To set session data, include a @code{session-set} header in the
response. To delete, use @code{session-delete}:
@lisp
;; Set session
(redirect-response "/"
#:headers (list (session-set session-mgr
'((user-id . 42)))))
;; Read session
(let ((user-id (and (current-session)
(assoc-ref (current-session) 'user-id))))
...)
;; Delete session
(redirect-response "/"
#:headers (list (session-delete session-mgr)))
@end lisp
@node Templating
@section Templating
@code{write-shtml-as-html/streaming} works like htmlprag's
@code{write-shtml-as-html}, but any procedure in the SHTML tree is
called as @code{(proc port)} and can write dynamic content directly.
@code{streaming-html-response} wraps this into a response: give it an
SHTML tree (with optional procedure slots) and it returns
@code{(values response body)} ready for a handler.
@lisp
(define (base-layout title content-proc)
`(*TOP*
(*DECL* DOCTYPE html)
(html
(head (title ,title))
(body
(nav (a (@@ (href "/")) "Home"))
(main ,content-proc)
(footer (p "Footer"))))))
@end lisp
The layout is plain SHTML with a procedure in the @var{content-proc}
position.
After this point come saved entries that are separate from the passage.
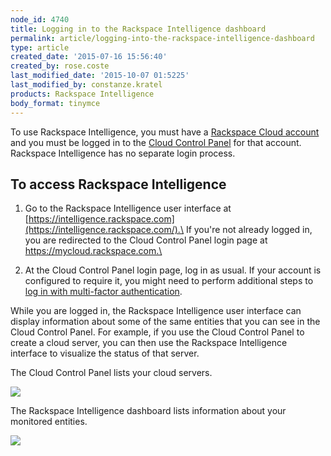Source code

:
 ```yaml
---
node_id: 4740
title: Logging in to the Rackspace Intelligence dashboard
permalink: article/logging-into-the-rackspace-intelligence-dashboard
type: article
created_date: '2015-07-16 15:56:40'
created_by: rose.coste
last_modified_date: '2015-10-07 01:5225'
last_modified_by: constanze.kratel
products: Rackspace Intelligence
body_format: tinymce
---
```


To use Rackspace Intelligence, you must have a [Rackspace Cloud
account](https://cart.rackspace.com/cloud) and you must be logged in to
the [Cloud Control Panel](https://mycloud.rackspace.com/) for that
account. Rackspace Intelligence has no separate login process.

To access Rackspace Intelligence
--------------------------------

1.  Go to the Rackspace Intelligence user interface
    at [https://intelligence.rackspace.com](https://intelligence.rackspace.com/).\
     If you're not already logged in, you are redirected to the Cloud
    Control Panel login page at https://mycloud.rackspace.com.\
      
2.  At the Cloud Control Panel login page, log in as usual. If your
    account is configured to require it, you might need to perform
    additional steps to [log in with multi-factor
    authentication](https://admin.rackspace.com/knowledge_center/article/multi-factor-authentication-from-the-cloud-control-panel#login2Factor).

While you are logged in, the Rackspace Intelligence user interface can
display information about some of the same entities that you can see in
the Cloud Control Panel. For example, if you use the Cloud Control Panel
to create a cloud server, you can then use the Rackspace Intelligence
interface to visualize the status of that server.

The Cloud Control Panel lists your cloud servers.

![](/knowledge_center/sites/default/files/field/image/intelligence-login-mycloud-login_0.png)

The Rackspace Intelligence dashboard lists information about your
monitored entities.

![](/knowledge_center/sites/default/files/field/image/intelligence-dashboard-overview_1.png)

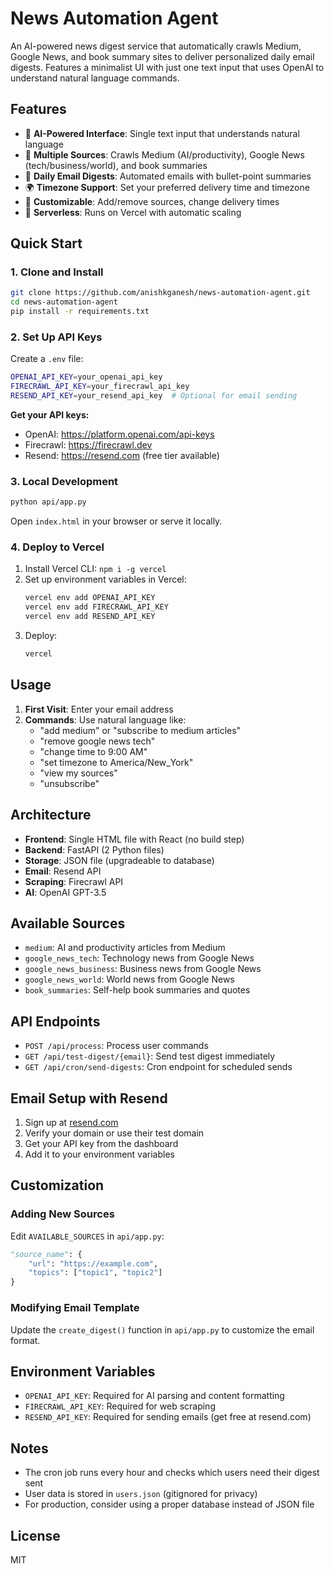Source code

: # News Automation Agent

An AI-powered news digest service that automatically crawls Medium, Google News, and book summary sites to deliver personalized daily email digests. Features a minimalist UI with just one text input that uses OpenAI to understand natural language commands.

## Features

- 🤖 **AI-Powered Interface**: Single text input that understands natural language
- 📰 **Multiple Sources**: Crawls Medium (AI/productivity), Google News (tech/business/world), and book summaries
- 📧 **Daily Email Digests**: Automated emails with bullet-point summaries
- 🌍 **Timezone Support**: Set your preferred delivery time and timezone
- 🎯 **Customizable**: Add/remove sources, change delivery times
- 🚀 **Serverless**: Runs on Vercel with automatic scaling

## Quick Start

### 1. Clone and Install

```bash
git clone https://github.com/anishkganesh/news-automation-agent.git
cd news-automation-agent
pip install -r requirements.txt
```

### 2. Set Up API Keys

Create a `.env` file:

```bash
OPENAI_API_KEY=your_openai_api_key
FIRECRAWL_API_KEY=your_firecrawl_api_key
RESEND_API_KEY=your_resend_api_key  # Optional for email sending
```

**Get your API keys:**
- OpenAI: https://platform.openai.com/api-keys
- Firecrawl: https://firecrawl.dev
- Resend: https://resend.com (free tier available)

### 3. Local Development

```bash
python api/app.py
```

Open `index.html` in your browser or serve it locally.

### 4. Deploy to Vercel

1. Install Vercel CLI: `npm i -g vercel`
2. Set up environment variables in Vercel:
   ```bash
   vercel env add OPENAI_API_KEY
   vercel env add FIRECRAWL_API_KEY
   vercel env add RESEND_API_KEY
   ```
3. Deploy:
   ```bash
   vercel
   ```

## Usage

1. **First Visit**: Enter your email address
2. **Commands**: Use natural language like:
   - "add medium" or "subscribe to medium articles"
   - "remove google news tech" 
   - "change time to 9:00 AM"
   - "set timezone to America/New_York"
   - "view my sources"
   - "unsubscribe"

## Architecture

- **Frontend**: Single HTML file with React (no build step)
- **Backend**: FastAPI (2 Python files)
- **Storage**: JSON file (upgradeable to database)
- **Email**: Resend API
- **Scraping**: Firecrawl API
- **AI**: OpenAI GPT-3.5

## Available Sources

- `medium`: AI and productivity articles from Medium
- `google_news_tech`: Technology news from Google News
- `google_news_business`: Business news from Google News
- `google_news_world`: World news from Google News
- `book_summaries`: Self-help book summaries and quotes

## API Endpoints

- `POST /api/process`: Process user commands
- `GET /api/test-digest/{email}`: Send test digest immediately
- `GET /api/cron/send-digests`: Cron endpoint for scheduled sends

## Email Setup with Resend

1. Sign up at [resend.com](https://resend.com)
2. Verify your domain or use their test domain
3. Get your API key from the dashboard
4. Add it to your environment variables

## Customization

### Adding New Sources

Edit `AVAILABLE_SOURCES` in `api/app.py`:

```python
"source_name": {
    "url": "https://example.com", 
    "topics": ["topic1", "topic2"]
}
```

### Modifying Email Template

Update the `create_digest()` function in `api/app.py` to customize the email format.

## Environment Variables

- `OPENAI_API_KEY`: Required for AI parsing and content formatting
- `FIRECRAWL_API_KEY`: Required for web scraping
- `RESEND_API_KEY`: Required for sending emails (get free at resend.com)

## Notes

- The cron job runs every hour and checks which users need their digest sent
- User data is stored in `users.json` (gitignored for privacy)
- For production, consider using a proper database instead of JSON file

## License

MIT 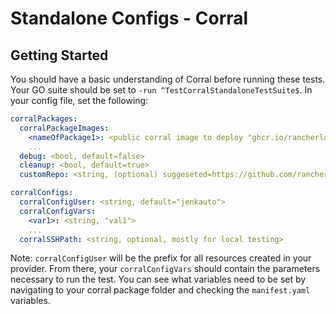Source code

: # Standalone Configs - Corral

## Getting Started
You should have a basic understanding of Corral before running these tests. Your GO suite should be set to `-run ^TestCorralStandaloneTestSuite$`. 
In your config file, set the following:
```yaml
corralPackages:
  corralPackageImages:
    <nameOfPackage1>: <public corral image to deploy "ghcr.io/rancherlabs/corral/$pkg:latest>
    ...
  debug: <bool, default=false>
  cleanup: <bool, default=true>
  customRepo: <string, (optional) suggeseted=https://github.com/rancherlabs/corral-packages.git>

corralConfigs:
  corralConfigUser: <string, default="jenkauto">
  corralConfigVars:
    <var1>: <string, "val1">
    ...
  corralSSHPath: <string, optional, mostly for local testing>
```
Note: `corralConfigUser` will be the prefix for all resources created in your provider. 
From there, your `corralConfigVars` should contain the parameters necessary to run the test. You can see what variables need to be set by navigating to your corral package folder and checking the `manifest.yaml` variables.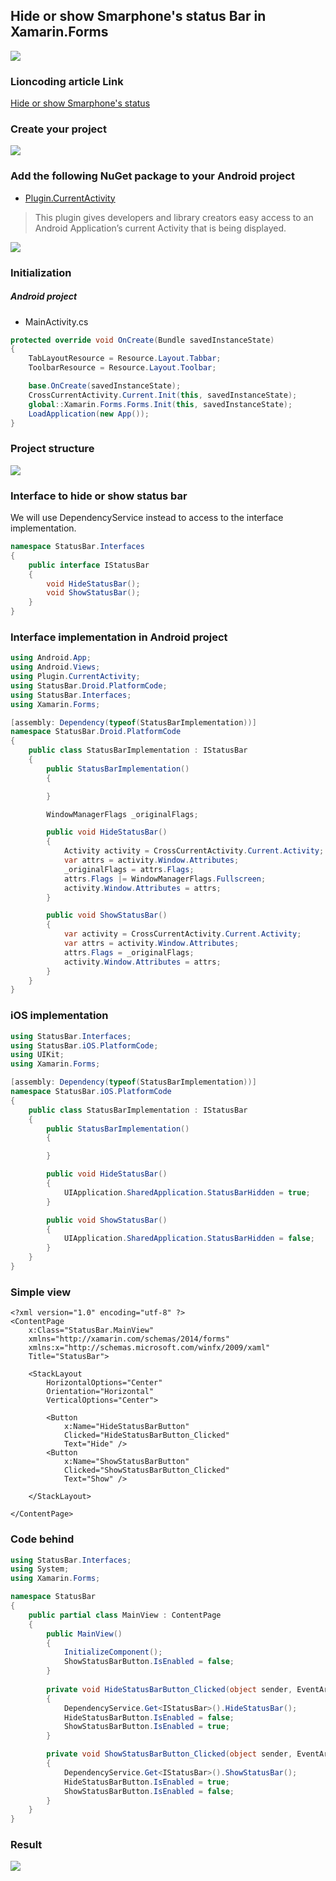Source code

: ## Hide or show Smarphone's status Bar in Xamarin.Forms

![](StatusBar/screenshots/statusBar_demo.gif)

### Lioncoding article Link

[Hide or show Smarphone's status](https://lioncoding.com/2019/03/15/2019-03-15-interagir-avec-la-barre-de-statut-du-smartphone-dans-xamarin-forms/)

### Create your project

![](StatusBar/screenshots/create_project.PNG)

### Add the following NuGet package to your Android project

- [Plugin.CurrentActivity](https://www.nuget.org/packages/Plugin.CurrentActivity/)

> This plugin gives developers and library creators easy access to an Android Application’s current Activity that is being displayed.

![](StatusBar/screenshots/nuget.PNG)

### Initialization

##### Android project

- MainActivity.cs

```csharp
protected override void OnCreate(Bundle savedInstanceState)
{
	TabLayoutResource = Resource.Layout.Tabbar;
	ToolbarResource = Resource.Layout.Toolbar;

	base.OnCreate(savedInstanceState);
	CrossCurrentActivity.Current.Init(this, savedInstanceState);
	global::Xamarin.Forms.Forms.Init(this, savedInstanceState);
	LoadApplication(new App());
}
```

### Project structure

![](StatusBar/screenshots/project_structure.PNG)

### Interface to hide or show status bar

We will use DependencyService instead to access to the interface implementation.

```csharp
namespace StatusBar.Interfaces
{
    public interface IStatusBar
    {
        void HideStatusBar();
        void ShowStatusBar();
    }
}
```

### Interface implementation in Android project

```csharp
using Android.App;
using Android.Views;
using Plugin.CurrentActivity;
using StatusBar.Droid.PlatformCode;
using StatusBar.Interfaces;
using Xamarin.Forms;

[assembly: Dependency(typeof(StatusBarImplementation))]
namespace StatusBar.Droid.PlatformCode
{
    public class StatusBarImplementation : IStatusBar
    {
        public StatusBarImplementation()
        {

        }

        WindowManagerFlags _originalFlags;

        public void HideStatusBar()
        {
            Activity activity = CrossCurrentActivity.Current.Activity;
            var attrs = activity.Window.Attributes;
            _originalFlags = attrs.Flags;
            attrs.Flags |= WindowManagerFlags.Fullscreen;
            activity.Window.Attributes = attrs;
        }

        public void ShowStatusBar()
        {
            var activity = CrossCurrentActivity.Current.Activity;
            var attrs = activity.Window.Attributes;
            attrs.Flags = _originalFlags;
            activity.Window.Attributes = attrs;
        }
    }
}
```

### iOS implementation

```csharp
using StatusBar.Interfaces;
using StatusBar.iOS.PlatformCode;
using UIKit;
using Xamarin.Forms;

[assembly: Dependency(typeof(StatusBarImplementation))]
namespace StatusBar.iOS.PlatformCode
{
    public class StatusBarImplementation : IStatusBar
    {
        public StatusBarImplementation()
        {

        }

        public void HideStatusBar()
        {
            UIApplication.SharedApplication.StatusBarHidden = true;
        }

        public void ShowStatusBar()
        {
            UIApplication.SharedApplication.StatusBarHidden = false;
        }
    }
}
```

### Simple view

```xaml
<?xml version="1.0" encoding="utf-8" ?>
<ContentPage
    x:Class="StatusBar.MainView"
    xmlns="http://xamarin.com/schemas/2014/forms"
    xmlns:x="http://schemas.microsoft.com/winfx/2009/xaml"
    Title="StatusBar">

    <StackLayout
        HorizontalOptions="Center"
        Orientation="Horizontal"
        VerticalOptions="Center">

        <Button
            x:Name="HideStatusBarButton"
            Clicked="HideStatusBarButton_Clicked"
            Text="Hide" />
        <Button
            x:Name="ShowStatusBarButton"
            Clicked="ShowStatusBarButton_Clicked"
            Text="Show" />

    </StackLayout>

</ContentPage>
```

### Code behind

```csharp
using StatusBar.Interfaces;
using System;
using Xamarin.Forms;

namespace StatusBar
{
    public partial class MainView : ContentPage
    {
        public MainView()
        {
            InitializeComponent();
            ShowStatusBarButton.IsEnabled = false;
        }
       
        private void HideStatusBarButton_Clicked(object sender, EventArgs e)
        {
            DependencyService.Get<IStatusBar>().HideStatusBar();
            HideStatusBarButton.IsEnabled = false;
            ShowStatusBarButton.IsEnabled = true;
        }

        private void ShowStatusBarButton_Clicked(object sender, EventArgs e)
        {
            DependencyService.Get<IStatusBar>().ShowStatusBar();
            HideStatusBarButton.IsEnabled = true;
            ShowStatusBarButton.IsEnabled = false;
        }
    }
}
```

### Result

![](StatusBar/screenshots/statusBar_demo.gif)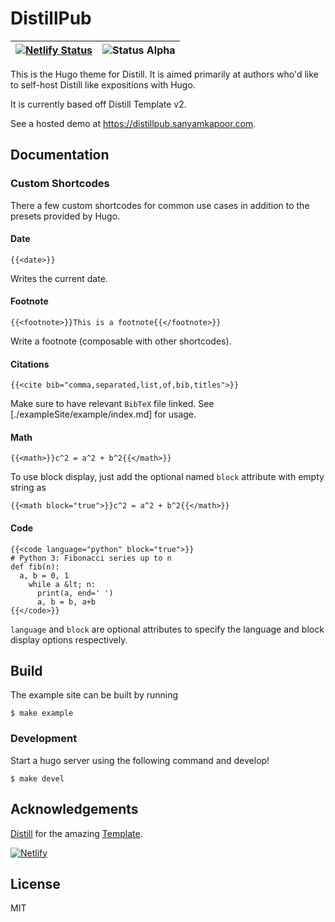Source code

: # DistillPub

| [![Netlify Status](https://api.netlify.com/api/v1/badges/73affdaf-5f7a-4f87-be36-b8222becb793/deploy-status)](https://distillpub.sanyamkapoor.com)  | ![Status Alpha](https://img.shields.io/badge/status-beta-yellow.svg) |
|---|---|

This is the Hugo theme for Distill. It is aimed primarily at
authors who'd like to self-host Distill like expositions
with Hugo. 

It is currently based off Distill Template v2.

See a hosted demo at https://distillpub.sanyamkapoor.com.

## Documentation

### Custom Shortcodes

There a few custom shortcodes for common use cases in addition to the presets
provided by Hugo.

#### Date

```
{{<date>}}
```

Writes the current date.

#### Footnote

```
{{<footnote>}}This is a footnote{{</footnote>}}
```

Write a footnote (composable with other shortcodes).

#### Citations

```
{{<cite bib="comma,separated,list,of,bib,titles">}}
```

Make sure to have relevant `BibTeX` file linked. See [./exampleSite/example/index.md]
for usage.

#### Math

```
{{<math>}}c^2 = a^2 + b^2{{</math>}}
```

To use block display, just add the optional named `block` attribute with empty string as

```
{{<math block="true">}}c^2 = a^2 + b^2{{</math>}}
```

#### Code

```
{{<code language="python" block="true">}}
# Python 3: Fibonacci series up to n
def fib(n):
  a, b = 0, 1
    while a &lt; n:
      print(a, end=' ')
      a, b = b, a+b
{{</code>}}
```

`language` and `block` are optional attributes to specify the language and
block display options respectively.

## Build

The example site can be built by running

```
$ make example
```

### Development

Start a hugo server using the following command and develop!

```
$ make devel
```

## Acknowledgements

[Distill](https://distill.pub/) for the amazing [Template](https://github.com/distillpub/template).

[![Netlify](https://www.netlify.com/img/global/badges/netlify-color-bg.svg)](https://www.netlify.com/)

## License

MIT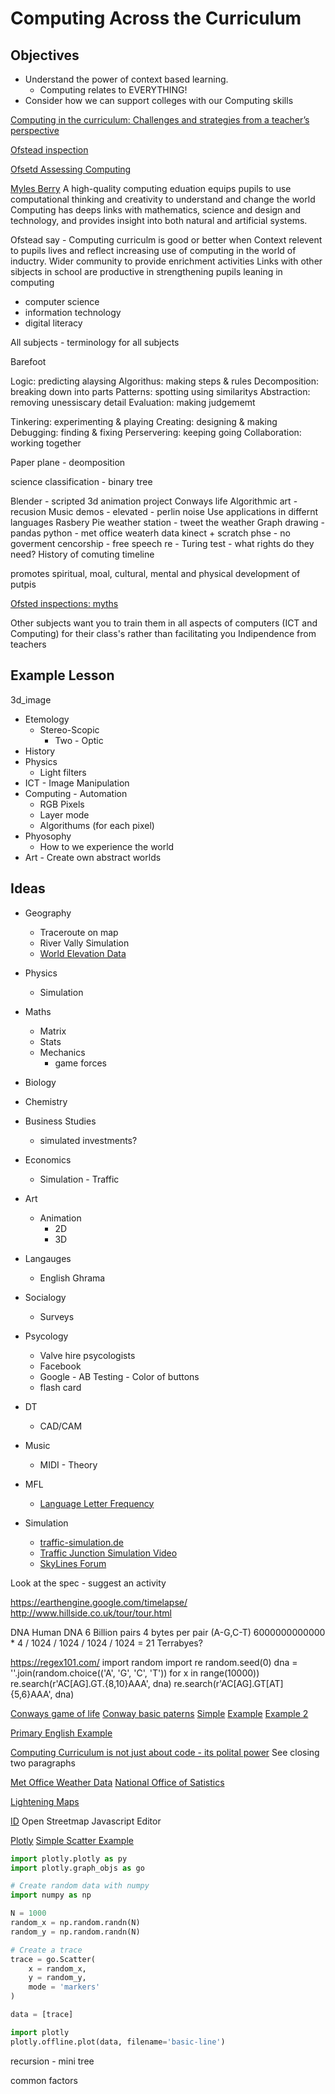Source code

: Computing Across the Curriculum
===============================

Objectives
----------

* Understand the power of context based learning.
    * Computing relates to EVERYTHING!
* Consider how we can support colleges with our Computing skills


[Computing in the curriculum: Challenges and strategies from a teacher’s perspective](https://link.springer.com/article/10.1007/s10639-016-9482-0)

[Ofstead inspection](https://onefourseven.org.uk/blog/ofsted-on-computing/)

[Ofsetd Assessing Computing](https://www.softegg.co.uk/blog/ofsted-inspecting-the-computing-curriculum)

[Myles Berry](https://www.youtube.com/watch?v=-JBgaR8sNcE)
A high-quality computing eduation equips pupils to use computational thinking and creativity to understand and change the world
Computing has deeps links with mathematics, science and design and technology, and provides insight into both natural and artificial systems.

Ofstead say - Computing curriculm is good or better when
Context relevent to pupils lives and reflect increasing use of computing in the world of inductry. Wider community to provide enrichment activities
Links with other sibjects in school are productive in strengthening pupils leaning in computing

* computer science
* information technology
* digital literacy

All subjects - terminology for all subjects

Barefoot

Logic: predicting alaysing
Algorithus: making steps & rules
Decomposition: breaking down into parts
Patterns: spotting using similaritys
Abstraction: removing unessiscary detail
Evaluation: making judgememt

Tinkering: experimenting & playing
Creating: designing & making
Debugging: finding & fixing
Perservering: keeping going
Collaboration: working together

Paper plane - deomposition

science classification - binary tree

Blender - scripted 3d animation project
Conways life
Algorithmic art - recusion
Music demos - elevated - perlin noise
Use applications in differnt languages
Rasbery Pie weather station - tweet the weather
Graph drawing - pandas python - met office weaterh data
kinect + scratch
phse - no goverment cencorship - free speech
re - Turing test - what rights do they need?
History of comuting timeline


promotes spiritual, moal, cultural, mental and physical development of putpis

[Ofsted inspections: myths](https://www.gov.uk/government/publications/school-inspection-handbook-from-september-2015/ofsted-inspections-mythbusting)

Other subjects want you to train them in all aspects of computers (ICT and Computing) for their class's rather than facilitating you
Indipendence from teachers

Example Lesson
--------------

3d_image

* Etemology
    * Stereo-Scopic
        * Two - Optic
* History
* Physics
    * Light filters
* ICT - Image Manipulation
* Computing - Automation
    * RGB Pixels
    * Layer mode
    * Algorithums (for each pixel)
* Phyosophy
    * How to we experience the world
* Art - Create own abstract worlds


Ideas
-----

* Geography
    * Traceroute on map
    * River Vally Simulation
    * [World Elevation Data](http://www.shadedrelief.com/natural3/pages/extra.html)
* Physics
    * Simulation
* Maths
    * Matrix
    * Stats
    * Mechanics
        * game forces
* Biology
* Chemistry
* Business Studies
    * simulated investments?
* Economics
    * Simulation - Traffic
* Art
    * Animation
        * 2D
        * 3D
* Langauges
    * English Ghrama
* Socialogy
    * Surveys
* Psycology
    * Valve hire psycologists
    * Facebook
    * Google - AB Testing - Color of buttons
    * flash card
* DT
    * CAD/CAM
* Music
    * MIDI - Theory
* MFL
    * [Language Letter Frequency](https://en.wikipedia.org/wiki/Letter_frequency)

* Simulation
    * [traffic-simulation.de](http://www.traffic-simulation.de)
    * [Traffic Junction Simulation Video](https://www.youtube.com/watch?v=yITr127KZtQ)
    * [SkyLines Forum](https://forum.paradoxplaza.com/forum/index.php?threads/perpetual-traffic-jam.937466/)

Look at the spec - suggest an activity


https://earthengine.google.com/timelapse/
http://www.hillside.co.uk/tour/tour.html



DNA
Human DNA 6 Billion pairs
4 bytes per pair (A-G,C-T)
6000000000000 * 4 / 1024 / 1024 / 1024 / 1024 = 21 Terrabyes?


https://regex101.com/
import random
import re
random.seed(0)
dna = ''.join(random.choice(('A', 'G', 'C', 'T')) for x in range(10000))
re.search(r'AC[AG].GT.{8,10}AAA', dna)
re.search(r'AC[AG].GT[AT]{5,6}AAA', dna)


[Conways game of life](http://www.conwaylife.com/)
[Conway basic paterns](http://pi.math.cornell.edu/~lipa/mec/lesson6.html)
[Simple](https://playgameoflife.com/)
[Example](https://pmav.eu/stuff/javascript-game-of-life-v3.1.1/)
[Example 2](https://www.samcodes.co.uk/project/game-of-life/)



[Primary English Example](https://www.somerset.org.uk/sites/edtech/Primary%20Computing/Computing%20across%20curriculum/English%20and%20computing.pdf)


[Computing Curriculum is not just about code - its polital power](https://mirandanet.ac.uk/blog/2017/09/02/coding-lessons-computing-curriculum/) See closing two paragraphs


[Met Office Weather Data](https://www.metoffice.gov.uk/climate/uk/data)
[National Office of Satistics](https://www.ons.gov.uk/)

[Lightening Maps](https://www.lightningmaps.org/)


[ID](https://wiki.openstreetmap.org/wiki/ID) Open Streetmap Javascript Editor


[Plotly](https://plot.ly/) [Simple Scatter Example](https://plot.ly/python/line-and-scatter/#simple-scatter-plot)
```python
import plotly.plotly as py
import plotly.graph_objs as go

# Create random data with numpy
import numpy as np

N = 1000
random_x = np.random.randn(N)
random_y = np.random.randn(N)

# Create a trace
trace = go.Scatter(
    x = random_x,
    y = random_y,
    mode = 'markers'
)

data = [trace]

import plotly
plotly.offline.plot(data, filename='basic-line')
```


recursion - mini tree

common factors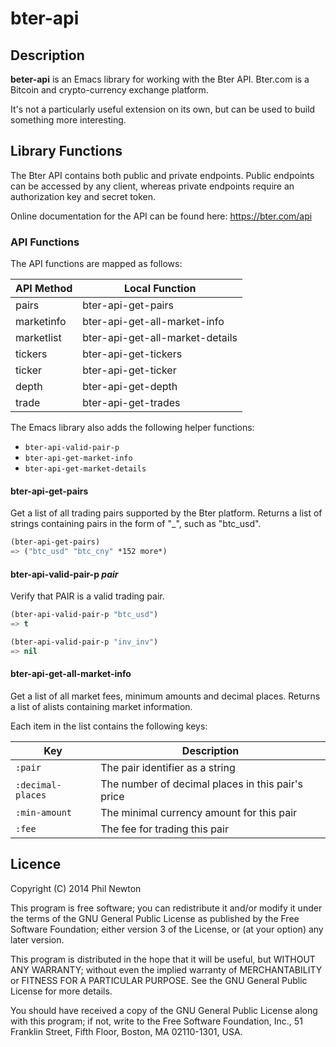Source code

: # bter-api

## Description

**beter-api** is an Emacs library for working with the Bter API. Bter.com is a
Bitcoin and crypto-currency exchange platform.

It's not a particularly useful extension on its own, but can be used to build
something more interesting.


## Library Functions

The Bter API contains both public and private endpoints. Public endpoints can be
accessed by any client, whereas private endpoints require an authorization key
and secret token.

Online documentation for the API can be found here:
https://bter.com/api


### API Functions

The API functions are mapped as follows:

API Method           | Local Function
---------------------|--------------------------------------
pairs                | bter-api-get-pairs
marketinfo           | bter-api-get-all-market-info
marketlist           | bter-api-get-all-market-details
tickers              | bter-api-get-tickers
ticker               | bter-api-get-ticker
depth                | bter-api-get-depth
trade                | bter-api-get-trades

The Emacs library also adds the following helper functions:

* `bter-api-valid-pair-p`
* `bter-api-get-market-info`
* `bter-api-get-market-details`


#### bter-api-get-pairs

Get a list of all trading pairs supported by the Bter platform. Returns a list
of strings containing pairs in the form of "<from>_<to>", such as
"btc_usd".

```el
(bter-api-get-pairs)
=> ("btc_usd" "btc_cny" *152 more*)
```

#### bter-api-valid-pair-p *pair*

Verify that PAIR is a valid trading pair.

```el
(bter-api-valid-pair-p "btc_usd")
=> t

(bter-api-valid-pair-p "inv_inv")
=> nil
```

#### bter-api-get-all-market-info

Get a list of all market fees, minimum amounts and decimal places. Returns a
list of alists containing market information.

Each item in the list contains the following keys:

| Key               | Description
|-------------------|-------------------------------------------
| `:pair`           | The pair identifier as a string
| `:decimal-places` | The number of decimal places in this pair's price
| `:min-amount`     | The minimal currency amount for this pair
| `:fee`            | The fee for trading this pair


## Licence

Copyright (C) 2014 Phil Newton

This program is free software; you can redistribute it and/or modify it under
the terms of the GNU General Public License as published by the Free Software
Foundation; either version 3 of the License, or (at your option) any later
version.

This program is distributed in the hope that it will be useful, but WITHOUT ANY
WARRANTY; without even the implied warranty of MERCHANTABILITY or FITNESS FOR A
PARTICULAR PURPOSE. See the GNU General Public License for more details.

You should have received a copy of the GNU General Public License along with
this program; if not, write to the Free Software Foundation, Inc., 51 Franklin
Street, Fifth Floor, Boston, MA 02110-1301, USA.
Use @code{streaming-html-response} to send it:
@lisp
(define (index-page request body-port)
(streaming-html-response
(base-layout "Home"
(lambda (port)
(write-shtml-as-html
`(div (h1 "Welcome")
(p "Content goes here."))
port)))))
@end lisp
You can also call @code{write-shtml-as-html/streaming} directly when
you need to write SHTML with procedure slots to an arbitrary port.
@node Static Files
@section Static Files
@code{make-static-handler} returns a handler that serves files from a
directory. Pair it with a wildcard route:
@lisp
(route-group '("static")
(route 'GET '(. path)
(make-static-handler "./public"
#:cache-control '((max-age . 3600)))))
@end lisp
This serves @code{/static/css/style.css} from
@code{./public/css/style.css}. The handler supports
@code{If-Modified-Since} for 304 responses.